Puisque l’on est dans les confidences et que cet article se veut un peu plus personnel qu’à l’accoutumée, autant l’avouer également: j’avais eu beaucoup de peine à entrer dans cet Euro. Trop d’équipes, pas assez de magie, une bien trop longue saison, pas assez d’émotions… Jusqu’à ce qu’un jeune Delémontain presque trentenaire décide d’enlever son t-shirt et de révolutionner mon agenda pour la fin de semaine. Rembobinons.
Le mème était né avant les prolongations
Je me suis surpris à ne pas trop regarder les rencontres, donc, jusqu’à ce fameux Suisse-France, prétexte suffisant pour une soirée entre amis. Vers la fin du match, la fameuse scène avec l’exultation du supporter suisse sur le but égalisateur de Mario Gavranović, alors que son dépit venait d’être capté quelques secondes plus tôt. Percevant tout de suite le potentiel de ce revirement, j’allume Twitter. Magie des réseaux sociaux et du «village» qu’est devenu internet: le «mème», selon l’expression consacrée, était déjà né avant même le début des prolongations.

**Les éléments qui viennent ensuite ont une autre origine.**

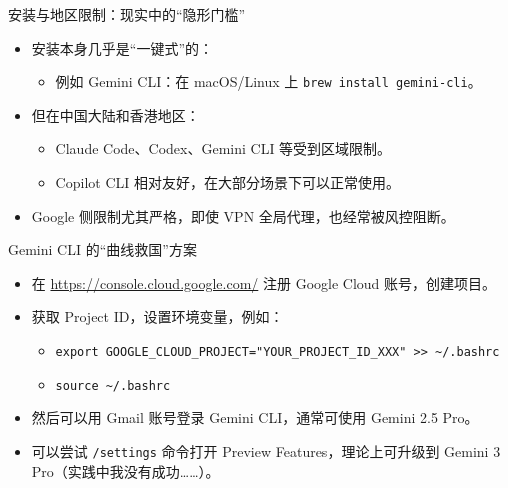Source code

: \documentclass[aspectratio=169]{beamer}
\begin{document}
\begin{frame}{安装与地区限制：现实中的“隐形门槛”}
  \begin{itemize}
    \item 安装本身几乎是“一键式”的：
      \begin{itemize}
        \item 例如 Gemini CLI：在 macOS/Linux 上 \texttt{brew install gemini-cli}。
      \end{itemize}
    \item 但在中国大陆和香港地区：
      \begin{itemize}
        \item Claude Code、Codex、Gemini CLI 等受到区域限制。
        \item Copilot CLI 相对友好，在大部分场景下可以正常使用。
      \end{itemize}
    \item Google 侧限制尤其严格，即使 VPN 全局代理，也经常被风控阻断。
  \end{itemize}
\end{frame}

\begin{frame}{Gemini CLI 的“曲线救国”方案}
  \begin{itemize}
    \item 在 \url{https://console.cloud.google.com/} 注册 Google Cloud 账号，创建项目。
    \item 获取 Project ID，设置环境变量，例如：
      \begin{itemize}
        \item \verb|export GOOGLE_CLOUD_PROJECT="YOUR_PROJECT_ID_XXX" >> ~/.bashrc|
        \item \verb|source ~/.bashrc|
      \end{itemize}
    \item 然后可以用 Gmail 账号登录 Gemini CLI，通常可使用 Gemini 2.5 Pro。
    \item 可以尝试 \texttt{/settings} 命令打开 Preview Features，理论上可升级到 Gemini 3 Pro（实践中我没有成功……）。
  \end{itemize}
\end{frame}
\end{document}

«Notre mission: retrouver ce type avant demain matin», écris-je aussitôt à mes collègues, loin d’imaginer que la «traque» allait se révéler aussi fructueuse. Un premier indice, puis un autre, décisif, par un confrère du «Quotidien jurassien». «Si ce n’est pas notre pigiste, alors c’est le meilleur sosie au monde», écrit-il. Me voilà avec un nom et un numéro: Luca Loutenbach. Un jeune homme de 28 ans qui, dans la chaleur de la nuit roumaine et l’effervescence de la victoire suisse, est encore loin de saisir ce qui est en train de se tramer.
«C’est vous, la star mondiale?»
Il est presque aussi tôt (ou tard) que ce matin, dans la nuit de lundi à mardi, lorsque je lui laisse un message. «C’est vous, la nouvelle star mondiale? Si oui, pouvez-vous me rappeler?» Avec peu d’espoir, puisque le désormais fameux jeune homme à lunettes doit certainement être en train de profiter des bars de Bucarest pour honorer cette victoire historique. Et pas seulement parce qu’il est jurassien.
Et pourtant: il est 8h et la réponse arrive. «Oui c’est bien moi! 😅». Et puis mon téléphone vibre. Au bout du fil, le Suisse devenu le plus convoité en ce mardi 29 juin, et ce alors qu’un certain Roger Federer va bientôt fouler le gazon de Wimbledon. Le fan est aussi hésitant que la connexion (je suis dans le train, lui à l’aéroport de Munich). «Mais vous voulez en faire un article, vraiment?», me demande-t-il avec son accent emblématique d’outre-Moutier.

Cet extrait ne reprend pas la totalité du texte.